Muhteşem Yüzyıl Kösem'de bir bölümü daha geride bıraktık. Gönül isterdi güzel güzel bölüm yorumu yapayım ama gelen reytingler hevesimi kursağımda bıraktı.
Derviş Paşa'nin ben'li repliği bölüme damgasını vurdu. İsmini nasıl aldığını şu şekilde ifade etti: "Yeniçeriler beni aldığında sırtımda yırtık bir gömlek, ayağımda delik bir papuç vardı. Bu yüzden Derviş dediler adıma." Handan'ı gördüğü anı ise şu sözlerle ifade etti: "Bosna'da ki tek iyi hatıram onun yüzüdür. Miljacka Nehri'nin kıyısındaydık. Bir ceylan gibi suya inmiş yalnız ve ürkekti. Bir an kaldırdı başını, dudağının üstünde küçük şirin bir ben vardı. Gülümsedi..." Ah be! Böyle güzel replikler niye ilk bölümlerde gösterilmez.

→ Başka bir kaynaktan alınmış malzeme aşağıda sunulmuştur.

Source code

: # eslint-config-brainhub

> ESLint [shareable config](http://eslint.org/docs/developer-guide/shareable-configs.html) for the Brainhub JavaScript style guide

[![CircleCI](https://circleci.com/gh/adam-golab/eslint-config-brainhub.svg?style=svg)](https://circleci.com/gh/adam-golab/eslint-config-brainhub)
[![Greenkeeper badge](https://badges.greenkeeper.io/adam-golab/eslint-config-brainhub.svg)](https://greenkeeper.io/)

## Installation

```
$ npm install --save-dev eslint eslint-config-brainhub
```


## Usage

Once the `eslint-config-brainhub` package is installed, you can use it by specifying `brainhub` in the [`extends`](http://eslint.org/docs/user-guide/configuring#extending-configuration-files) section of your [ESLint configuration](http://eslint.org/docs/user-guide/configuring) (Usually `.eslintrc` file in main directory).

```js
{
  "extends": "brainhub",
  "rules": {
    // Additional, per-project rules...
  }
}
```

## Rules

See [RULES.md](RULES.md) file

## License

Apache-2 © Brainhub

Safiye'nin üstüne bu sarayda sultan tanımam. Karda yürür izini belli etmez. Handan öyle beceriksiz ki önüne kemik atması yeterli, sonrası çorap söküğü gibi geliyor. Sonuç olarak haftalardır Safiye'ye “Gözyaşı Sarayı'na gideceksiniz,” diye tehditler savuran Handan bu bölüm mort!
Handan'ın Mustafa'yı katletmeye çalışmasını doğru bulmasam da Ahmed'in tepkisini abartılı buldum. Ortalığı dağıtmasını, bağırmasını anlıyorum ama annesine el kaldırması olmadı. Ahmed o eller taş olur!
Ahmed demişken bu bölüm kızıl elma, elçilere kafa tutma, matrak oyunu derken Junior Süleyman gördüm. Sefer hayalleri falan iyi hoş da I. Ahmed hayatında hiç sefere çıkmamış. Bakalım Ahmed sırf seyircinin gönlü olsun diye olmayan sefere çıkacak mı?
Cennet’in yüzünü yakan kişi Halime'ymiş. Ayrıca Menekşe'nin hikayesine de değindiler, bebeğini düşürmekle kalmamış rahimsiz bırakılmış. Bu olayın perde arkasında da Halime'nin olduğunu düşünüyorum. Halime'de Hürrem esintileri gördüm.
Bülbül ve Hacı Ağa sahneleri nedense bana gereksiz geliyor. Özellikle Hacı Ağa komik olacağım diye kasıntı oynuyor.
Fahriye her bölüm gözümde biraz daha eksiliyor. Karakterin neresinde tutsam dökülüyor. Bundan sonra bencil deyince akıllara Fahriye gelecek.